Skyfire Avenue, Capítulo 115 – ES
Capítulo 115: Dreamburgh
«Ey?» Al oír la voz de Hua Li, Chu Cheng no pudo evitar sonar sorprendida. -Bueno, has llegado rápido.
La voz de Hua Li tomó esa cualidad distintamente femenina mientras hacía una dulce respuesta. «¡Por supuesto! ¡Mi afecto por A-Jue es incuestionable! »
«Ugh, por el … cortarlo, ¿verdad? Su integridad ya está rodando en la tierra, «Chu Cheng contestó, su voz dolorida.
«Corta la basura», dijo Hua Li, su voz volvió a la normalidad. «Si no tienes nada mejor que hacer llegar tu culo aquí abajo. No nos vamos al castillo por el momento, A-Jue se ha metido muy mal. Sin mencionar que dentro de un mes la gente del Pontífice estará llegando a Skyfire.
«Lo tengo. Estaré allí antes de eso. A-Jue, consigue una botella de aguardiente lista. «La voz de Chu Cheng estaba estallando vertiginosamente con aplomo dramático.
«¡Chengcheng, ven rápido!» Aquella bonita voz cooed en la muñeca de Lan Jue.
-Ugh, erg … Tengo cosas que hacer. Tengo que ir. «La conexión se rompió.
Lan Jue palpó su frente. «Este tipo … adivina que un perro no puede evitar comer mierda. Supongo que un punk’ll hacer lo que hacen. »
La voz de Hua Li estaba llena de indignación. «Y el nervio, diciendo que no tengo integridad! Como si tuviera espacio para hablar. ¡Estoy golpeando su trasero! »
-Bueno, pronto llegará -dijo Lan Jue, dando palmaditas a su amigo en el hombro, reconfortante-.
Hua Li le lanzó una mirada. «Bueno. Primero trataré con usted, después le mostraré qué sucede. Muéstrele cómo es su interior.
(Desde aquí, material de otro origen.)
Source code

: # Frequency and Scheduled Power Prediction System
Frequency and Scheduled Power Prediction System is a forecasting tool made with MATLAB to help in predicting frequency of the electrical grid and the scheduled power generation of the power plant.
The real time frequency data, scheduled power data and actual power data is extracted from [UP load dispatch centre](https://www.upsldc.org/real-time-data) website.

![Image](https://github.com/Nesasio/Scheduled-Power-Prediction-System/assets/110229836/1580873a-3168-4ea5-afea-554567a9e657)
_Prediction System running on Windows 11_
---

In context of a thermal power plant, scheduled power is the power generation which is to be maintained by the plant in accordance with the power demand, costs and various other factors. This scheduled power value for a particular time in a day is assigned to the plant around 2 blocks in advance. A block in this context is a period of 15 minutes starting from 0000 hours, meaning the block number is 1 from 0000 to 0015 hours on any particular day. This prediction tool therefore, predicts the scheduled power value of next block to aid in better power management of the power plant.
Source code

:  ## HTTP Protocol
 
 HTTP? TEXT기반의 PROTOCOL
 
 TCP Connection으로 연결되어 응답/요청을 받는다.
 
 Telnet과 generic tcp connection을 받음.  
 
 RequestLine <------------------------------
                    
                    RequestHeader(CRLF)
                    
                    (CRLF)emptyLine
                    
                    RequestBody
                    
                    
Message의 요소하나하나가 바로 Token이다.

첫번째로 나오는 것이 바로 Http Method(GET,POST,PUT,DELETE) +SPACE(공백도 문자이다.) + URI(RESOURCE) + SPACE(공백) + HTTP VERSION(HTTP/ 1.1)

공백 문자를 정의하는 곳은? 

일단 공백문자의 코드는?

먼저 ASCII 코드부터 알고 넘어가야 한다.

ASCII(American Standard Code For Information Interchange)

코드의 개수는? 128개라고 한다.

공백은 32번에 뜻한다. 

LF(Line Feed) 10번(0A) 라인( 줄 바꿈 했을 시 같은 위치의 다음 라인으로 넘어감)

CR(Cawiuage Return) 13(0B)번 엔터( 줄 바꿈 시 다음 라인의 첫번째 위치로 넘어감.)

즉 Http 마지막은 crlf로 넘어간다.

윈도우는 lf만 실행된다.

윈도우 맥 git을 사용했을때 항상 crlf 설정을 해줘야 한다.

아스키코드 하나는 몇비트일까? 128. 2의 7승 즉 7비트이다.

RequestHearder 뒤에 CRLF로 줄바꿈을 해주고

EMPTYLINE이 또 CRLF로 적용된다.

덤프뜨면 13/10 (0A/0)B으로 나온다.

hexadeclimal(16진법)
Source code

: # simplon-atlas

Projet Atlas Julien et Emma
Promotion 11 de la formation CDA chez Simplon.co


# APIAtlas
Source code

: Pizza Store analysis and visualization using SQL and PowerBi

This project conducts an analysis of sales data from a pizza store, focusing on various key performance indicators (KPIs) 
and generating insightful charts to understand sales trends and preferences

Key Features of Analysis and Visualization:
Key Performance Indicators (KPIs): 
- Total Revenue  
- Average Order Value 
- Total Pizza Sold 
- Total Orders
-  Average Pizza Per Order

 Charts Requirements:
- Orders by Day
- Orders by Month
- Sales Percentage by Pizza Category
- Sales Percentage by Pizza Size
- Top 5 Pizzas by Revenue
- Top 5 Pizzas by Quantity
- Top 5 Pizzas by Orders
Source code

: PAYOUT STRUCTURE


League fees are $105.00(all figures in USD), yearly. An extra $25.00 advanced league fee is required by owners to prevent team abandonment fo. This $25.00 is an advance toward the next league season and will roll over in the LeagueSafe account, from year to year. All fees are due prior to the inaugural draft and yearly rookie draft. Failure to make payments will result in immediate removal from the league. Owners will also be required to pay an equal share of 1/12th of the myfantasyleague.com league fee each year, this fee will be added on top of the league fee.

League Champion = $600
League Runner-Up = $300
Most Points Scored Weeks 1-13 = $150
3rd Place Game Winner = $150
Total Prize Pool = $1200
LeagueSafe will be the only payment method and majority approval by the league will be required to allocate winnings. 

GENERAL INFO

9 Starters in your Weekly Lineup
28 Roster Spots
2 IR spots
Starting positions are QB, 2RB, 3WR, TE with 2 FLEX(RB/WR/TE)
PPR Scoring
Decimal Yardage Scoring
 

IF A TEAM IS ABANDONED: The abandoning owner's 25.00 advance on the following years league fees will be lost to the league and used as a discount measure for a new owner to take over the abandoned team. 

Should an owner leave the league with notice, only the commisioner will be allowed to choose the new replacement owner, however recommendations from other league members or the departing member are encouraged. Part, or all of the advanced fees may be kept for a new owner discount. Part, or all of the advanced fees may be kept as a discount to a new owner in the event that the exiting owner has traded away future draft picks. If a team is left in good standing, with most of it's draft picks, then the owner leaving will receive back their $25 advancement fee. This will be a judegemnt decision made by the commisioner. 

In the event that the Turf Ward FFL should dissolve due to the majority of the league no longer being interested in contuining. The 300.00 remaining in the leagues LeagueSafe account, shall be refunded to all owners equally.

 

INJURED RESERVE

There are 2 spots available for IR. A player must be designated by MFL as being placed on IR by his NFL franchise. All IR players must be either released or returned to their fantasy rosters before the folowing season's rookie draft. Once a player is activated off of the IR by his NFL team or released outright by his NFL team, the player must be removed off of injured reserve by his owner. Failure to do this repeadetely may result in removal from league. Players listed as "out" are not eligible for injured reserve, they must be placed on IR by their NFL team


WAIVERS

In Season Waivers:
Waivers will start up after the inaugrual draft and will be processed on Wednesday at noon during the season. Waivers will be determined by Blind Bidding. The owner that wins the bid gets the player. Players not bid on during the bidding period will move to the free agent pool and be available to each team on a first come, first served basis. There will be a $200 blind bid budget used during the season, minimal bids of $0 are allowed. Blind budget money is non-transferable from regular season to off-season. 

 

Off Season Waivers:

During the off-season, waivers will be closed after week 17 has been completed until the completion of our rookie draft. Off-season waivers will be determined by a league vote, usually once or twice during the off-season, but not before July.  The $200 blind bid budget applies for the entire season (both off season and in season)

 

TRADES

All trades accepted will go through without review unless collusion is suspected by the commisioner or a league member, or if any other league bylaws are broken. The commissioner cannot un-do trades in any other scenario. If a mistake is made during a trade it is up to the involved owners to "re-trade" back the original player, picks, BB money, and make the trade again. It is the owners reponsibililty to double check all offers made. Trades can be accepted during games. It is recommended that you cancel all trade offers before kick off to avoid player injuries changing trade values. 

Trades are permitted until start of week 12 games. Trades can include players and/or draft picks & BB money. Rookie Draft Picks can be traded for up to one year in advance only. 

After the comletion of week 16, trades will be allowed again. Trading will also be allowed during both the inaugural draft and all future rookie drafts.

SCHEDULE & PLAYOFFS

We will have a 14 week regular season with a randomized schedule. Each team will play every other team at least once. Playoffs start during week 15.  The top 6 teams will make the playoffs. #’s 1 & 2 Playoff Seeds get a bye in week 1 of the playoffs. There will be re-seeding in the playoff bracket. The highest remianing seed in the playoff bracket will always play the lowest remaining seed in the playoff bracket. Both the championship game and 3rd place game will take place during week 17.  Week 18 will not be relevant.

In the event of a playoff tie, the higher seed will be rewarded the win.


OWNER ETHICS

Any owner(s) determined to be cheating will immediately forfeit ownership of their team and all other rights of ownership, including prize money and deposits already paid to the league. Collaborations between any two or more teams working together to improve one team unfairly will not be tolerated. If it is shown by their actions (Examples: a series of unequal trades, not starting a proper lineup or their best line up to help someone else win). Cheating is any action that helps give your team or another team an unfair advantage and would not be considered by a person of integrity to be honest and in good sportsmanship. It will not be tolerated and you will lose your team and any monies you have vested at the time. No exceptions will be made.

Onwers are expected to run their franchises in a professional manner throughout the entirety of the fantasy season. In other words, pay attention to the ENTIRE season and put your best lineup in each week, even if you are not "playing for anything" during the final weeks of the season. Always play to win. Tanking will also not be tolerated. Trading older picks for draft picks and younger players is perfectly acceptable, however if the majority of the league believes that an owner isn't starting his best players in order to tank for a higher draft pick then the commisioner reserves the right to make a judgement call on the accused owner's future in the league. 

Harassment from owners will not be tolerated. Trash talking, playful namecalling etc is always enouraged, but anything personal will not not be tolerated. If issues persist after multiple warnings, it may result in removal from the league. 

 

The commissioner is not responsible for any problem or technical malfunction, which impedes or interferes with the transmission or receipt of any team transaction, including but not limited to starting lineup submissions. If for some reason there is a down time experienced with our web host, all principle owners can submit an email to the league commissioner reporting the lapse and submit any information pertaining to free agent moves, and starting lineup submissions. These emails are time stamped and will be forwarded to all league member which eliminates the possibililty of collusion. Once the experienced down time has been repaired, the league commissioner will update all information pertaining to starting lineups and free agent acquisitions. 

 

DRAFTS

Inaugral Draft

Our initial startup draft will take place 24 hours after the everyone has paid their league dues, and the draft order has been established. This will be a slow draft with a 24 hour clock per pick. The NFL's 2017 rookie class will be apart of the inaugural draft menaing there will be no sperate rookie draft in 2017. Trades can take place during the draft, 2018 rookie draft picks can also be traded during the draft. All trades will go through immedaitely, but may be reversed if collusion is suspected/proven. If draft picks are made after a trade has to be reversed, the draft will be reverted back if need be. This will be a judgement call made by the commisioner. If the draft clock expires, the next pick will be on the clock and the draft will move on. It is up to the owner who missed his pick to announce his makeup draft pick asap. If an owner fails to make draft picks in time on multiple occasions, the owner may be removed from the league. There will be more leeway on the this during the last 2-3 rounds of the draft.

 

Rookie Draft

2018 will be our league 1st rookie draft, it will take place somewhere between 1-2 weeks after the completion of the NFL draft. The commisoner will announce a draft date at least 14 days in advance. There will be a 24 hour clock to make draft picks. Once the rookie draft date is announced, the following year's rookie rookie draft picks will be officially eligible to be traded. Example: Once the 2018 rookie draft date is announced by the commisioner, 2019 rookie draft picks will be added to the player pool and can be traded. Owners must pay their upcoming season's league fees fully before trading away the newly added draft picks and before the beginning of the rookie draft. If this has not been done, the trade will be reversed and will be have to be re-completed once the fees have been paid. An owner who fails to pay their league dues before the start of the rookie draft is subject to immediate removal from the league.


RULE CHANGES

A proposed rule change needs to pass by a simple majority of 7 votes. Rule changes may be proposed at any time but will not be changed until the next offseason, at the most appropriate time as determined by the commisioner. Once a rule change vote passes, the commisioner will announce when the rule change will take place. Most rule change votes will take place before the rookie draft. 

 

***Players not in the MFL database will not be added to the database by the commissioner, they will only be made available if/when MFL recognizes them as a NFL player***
Una sonrisa extraña atravesó el rostro de Lan Jue mientras asentía. «¡Bien!»
Había solamente cinco simuladores aquí, pero cada uno era top de los modelos de la línea. Después de todo, la joyería estaba entre los mejores asalariados en la avenida. En realidad, Lan Jue mismo ni siquiera sabía su patrimonio neto actual, no después de renunciar a la gestión de la tienda. Lo dejó a sus damas.
Los dos jóvenes escogieron sus respectivos simuladores y subieron por dentro.
Ζ
-Qianlin, ¿quieres que te envíe a casa? ¿Te sientes mejor? Richard le habló educadamente mientras caminaba al lado de la joven. Caminaron lentamente desde el campus.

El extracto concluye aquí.